Speaker: Ethan Katz-Bassett, University of Washington
Location: Warren Weaver Hall 1302
Date: April 1, 2011, 11:30 a.m.
Host: Denis Zorin
The Internet is now central to many aspects of modern society, yet it remains remarkably fragile. Partial outages are common, and performance problems are widespread. Operators would like to address these issues, but poor diagnostic tools hamstring their efforts.

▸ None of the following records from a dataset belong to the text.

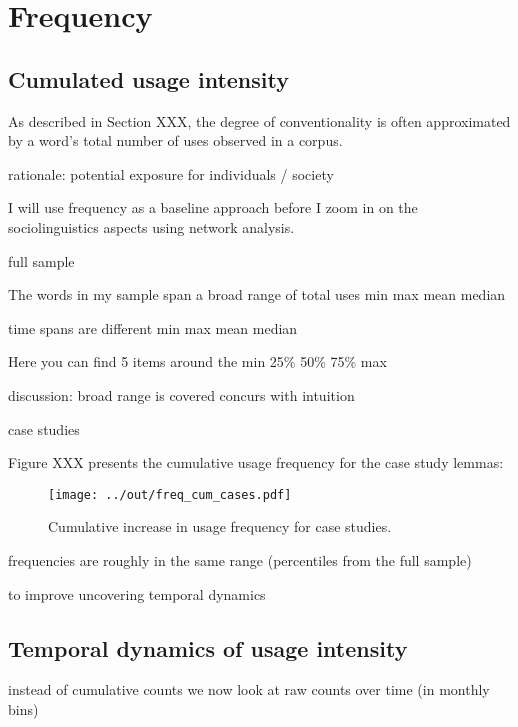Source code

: \documentclass[a4paper, abstract=on]{scrartcl}
\begin{document}
\section{Frequency}

  \subsection{Cumulated usage intensity}

    As described in Section XXX, the degree of conventionality is often approximated by a word's total number of uses observed in a corpus.

      rationale: potential exposure for individuals / society

      I will use frequency as a baseline approach before I zoom in on the sociolinguistics aspects using network analysis.

    full sample

      The words in my sample span a broad range of total uses
        min
        max
        mean
        median

      time spans are different
        min
        max
        mean
        median

      Here you can find 5 items around the
        min
        25\%
        50\%
        75\%
        max

      discussion:
        broad range is covered
        concurs with intuition

    case studies

      Figure XXX presents the cumulative usage frequency for the case study lemmas:

        \begin{figure}[H]
          \caption{Cumulative increase in usage frequency for case studies.}
          \texttt{[image: ../out/freq\_cum\_cases.pdf]}
          \centering
        \end{figure}

      frequencies are roughly in the same range (percentiles from the full sample)

      to improve
        uncovering temporal dynamics

  \subsection{Temporal dynamics of usage intensity}

    instead of cumulative counts we now look at raw counts over time (in monthly bins)
\end{document}
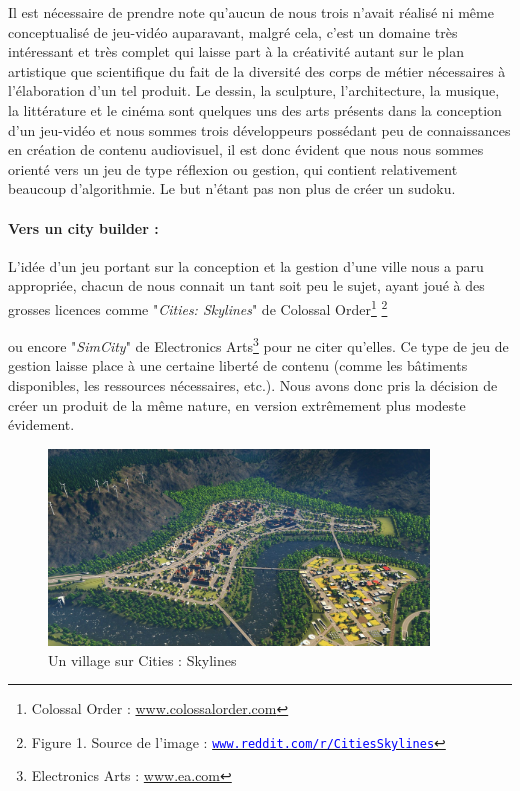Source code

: \documentclass[a4paper,10pt,openany,oneside]{report}
\newcommand\blfootnote[1]{%
  \begingroup
  \renewcommand\thefootnote{}\footnote{#1}%
  \addtocounter{footnote}{-1}%
  \endgroup
}
\begin{document}
Il est nécessaire de prendre note qu'aucun de nous trois n'avait réalisé ni même conceptualisé de jeu-vidéo auparavant, malgré cela, c'est un domaine très intéressant et très complet qui laisse part à la créativité autant sur le plan artistique que scientifique du fait de la diversité des corps de métier nécessaires à l'élaboration d'un tel produit. Le dessin, la sculpture, l'architecture, la musique, la littérature et le cinéma sont quelques uns des arts présents dans la conception d'un jeu-vidéo et nous sommes trois développeurs possédant peu de connaissances en création de contenu audiovisuel, il est donc évident que nous nous sommes orienté vers un jeu de type réflexion ou gestion, qui contient relativement beaucoup d'algorithmie. Le but n'étant pas non plus de créer un sudoku.

\paragraph{Vers un city builder :}
L'idée d'un jeu portant sur la conception et la gestion d'une ville nous a paru appropriée, chacun de nous connait un tant soit peu le sujet, ayant joué à des grosses licences comme "\textit{Cities: Skylines}" de Colossal Order\footnote{Colossal Order : \textcolor{blue}{\url{www.colossalorder.com}}}
\blfootnote{\hspace{7pt}Figure 1. Source de l'image : \href{https://www.reddit.com/r/CitiesSkylines/comments/3mubt5/finally_my_first_city_in_more_then_80_hours_i/}{\texttt{\textcolor{blue}{www.reddit.com/r/CitiesSkylines}}}}
 ou encore "\textit{SimCity}" de Electronics Arts\footnote{Electronics Arts : \textcolor{blue}{\url{www.ea.com}}} pour ne citer qu'elles. Ce type de jeu de gestion laisse place à une certaine liberté de contenu (comme les bâtiments disponibles, les ressources nécessaires, etc.). Nous avons donc pris la décision de créer un produit de la même nature, en version extrêmement plus modeste évidement.
\begin{center}
	\begin{figure}[h]
	\centering
	\includegraphics[width=0.9\textwidth]{img/img_intro_cscity.jpg}
	\caption{\label{fig:Cities: Skylines city}Un village sur Cities : Skylines}
	\end{figure}
\end{center}
\end{document}
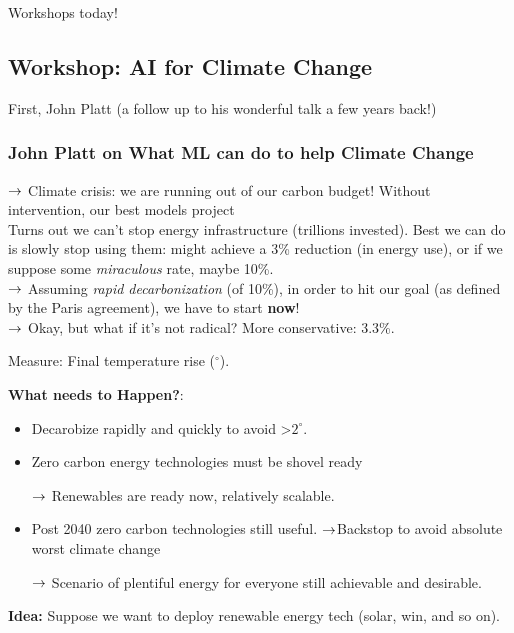Workshops today!

\subsection{Workshop: AI for Climate Change}

First, John Platt (a follow up to his wonderful talk a few years back!)

\subsubsection{John Platt on What ML can do to help Climate Change}


$\rightarrow$ Climate crisis: we are running out of our carbon budget! Without intervention, our best models project \\

Turns out we can't stop energy infrastructure (trillions invested). Best we can do is slowly stop using them: might achieve a 3\% reduction (in energy use), or if we suppose some {\it miraculous} rate, maybe 10\%.\\

$\rightarrow$ Assuming {\it rapid decarbonization} (of 10\%), in order to hit our goal (as defined by the Paris agreement), we have to start {\bf now}! \\

$\rightarrow$ Okay, but what if it's not radical? More conservative: 3.3\%.

Measure: Final temperature rise ($^\circ$).

{\bf What needs to Happen?}:
\begin{itemize}
    \item Decarobize rapidly and quickly to avoid >$2^\circ$.
    \item Zero carbon energy technologies must be shovel ready
    
    $\rightarrow$ Renewables are ready now, relatively scalable.
    
    \item Post 2040 zero carbon technologies still useful.
    $\rightarrow$Backstop to avoid absolute worst climate change
    
    $\rightarrow$ Scenario of plentiful energy for everyone still achievable and desirable.
    
    
\end{itemize}


{\bf Idea:} Suppose we want to deploy renewable energy tech (solar, win, and so on). \\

I will argue that a more robust Internet -- one with the predictable performance and high availability needed to provide critical services -- requires the development of a new generation of better tools. We must move towards a self-healing Internet that fixes problems in seconds, not the hours or days that operators often currently take. In my research, I have developed practical distributed systems to understand Internet problems and to provide crucial steps towards automated remediation. My systems are deployable today, without requiring modifications to the network. In the first half of the talk, I will present Reverse Traceroute, my system to measure the routing and performance behavior of reverse paths back to the local host from other networks. While tools have long existed to measure the forward direction, the reverse path has been largely opaque, hindering troubleshooting efforts. I will show how Google and other content providers can use reverse traceroute to troubleshoot their clients’ performance problems. In the second half of the talk, I will focus on using Reverse Traceroute and related systems to diagnose and automatically repair availability problems, even without the participation of the network containing the failure.
Refreshments will be offered starting 15 minutes prior to the scheduled start of the talk.